##### DATA UNDER STUDY #####
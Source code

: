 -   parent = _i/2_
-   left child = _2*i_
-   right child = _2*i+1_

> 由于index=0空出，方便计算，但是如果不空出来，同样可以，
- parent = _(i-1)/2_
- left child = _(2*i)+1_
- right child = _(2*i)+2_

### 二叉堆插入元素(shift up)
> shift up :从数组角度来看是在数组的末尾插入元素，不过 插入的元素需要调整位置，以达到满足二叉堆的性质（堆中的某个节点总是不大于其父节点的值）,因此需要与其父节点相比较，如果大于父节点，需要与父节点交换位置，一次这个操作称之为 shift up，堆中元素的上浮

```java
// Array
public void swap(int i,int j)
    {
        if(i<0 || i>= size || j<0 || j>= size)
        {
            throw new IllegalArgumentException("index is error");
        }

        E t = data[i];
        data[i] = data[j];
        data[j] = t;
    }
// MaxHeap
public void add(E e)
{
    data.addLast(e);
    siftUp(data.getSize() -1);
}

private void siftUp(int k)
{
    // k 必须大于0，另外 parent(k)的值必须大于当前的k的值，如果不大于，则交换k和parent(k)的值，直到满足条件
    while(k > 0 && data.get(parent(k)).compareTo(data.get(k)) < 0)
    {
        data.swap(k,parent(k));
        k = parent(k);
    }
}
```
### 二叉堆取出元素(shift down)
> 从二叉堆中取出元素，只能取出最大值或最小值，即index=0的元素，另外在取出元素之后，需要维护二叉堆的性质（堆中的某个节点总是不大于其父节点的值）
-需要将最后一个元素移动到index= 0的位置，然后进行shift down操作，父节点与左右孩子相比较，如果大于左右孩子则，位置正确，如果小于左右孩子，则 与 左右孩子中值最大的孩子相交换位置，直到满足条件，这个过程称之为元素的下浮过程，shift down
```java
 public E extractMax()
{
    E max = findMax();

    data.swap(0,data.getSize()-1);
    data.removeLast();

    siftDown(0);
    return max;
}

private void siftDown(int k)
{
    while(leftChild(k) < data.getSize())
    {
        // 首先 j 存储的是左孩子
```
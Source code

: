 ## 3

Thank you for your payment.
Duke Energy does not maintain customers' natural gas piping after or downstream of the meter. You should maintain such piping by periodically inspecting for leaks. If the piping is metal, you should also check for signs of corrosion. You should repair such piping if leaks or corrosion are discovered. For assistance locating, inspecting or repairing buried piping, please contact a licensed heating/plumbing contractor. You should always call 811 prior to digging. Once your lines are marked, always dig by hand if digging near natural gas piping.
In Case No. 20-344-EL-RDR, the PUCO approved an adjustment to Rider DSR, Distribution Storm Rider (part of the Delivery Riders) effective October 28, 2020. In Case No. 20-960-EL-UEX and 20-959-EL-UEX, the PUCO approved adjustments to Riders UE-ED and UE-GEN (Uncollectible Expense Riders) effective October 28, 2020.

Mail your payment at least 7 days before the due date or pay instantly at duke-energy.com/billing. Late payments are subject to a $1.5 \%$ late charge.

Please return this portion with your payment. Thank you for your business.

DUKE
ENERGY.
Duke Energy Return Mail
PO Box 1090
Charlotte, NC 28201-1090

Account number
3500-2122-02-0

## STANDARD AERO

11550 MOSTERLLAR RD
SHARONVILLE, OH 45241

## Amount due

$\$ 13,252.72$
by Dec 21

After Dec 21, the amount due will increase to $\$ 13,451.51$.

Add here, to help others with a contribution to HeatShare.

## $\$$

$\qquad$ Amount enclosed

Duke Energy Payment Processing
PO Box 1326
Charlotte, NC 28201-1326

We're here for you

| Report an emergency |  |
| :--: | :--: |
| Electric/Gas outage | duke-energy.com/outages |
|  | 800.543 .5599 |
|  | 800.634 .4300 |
#####
→ **YOUR OBJECTIVE**:
Determine how many lines in the records include the word "siftUp", and reply with that number alone.

→ **RESULT OF THIS TASK**:
2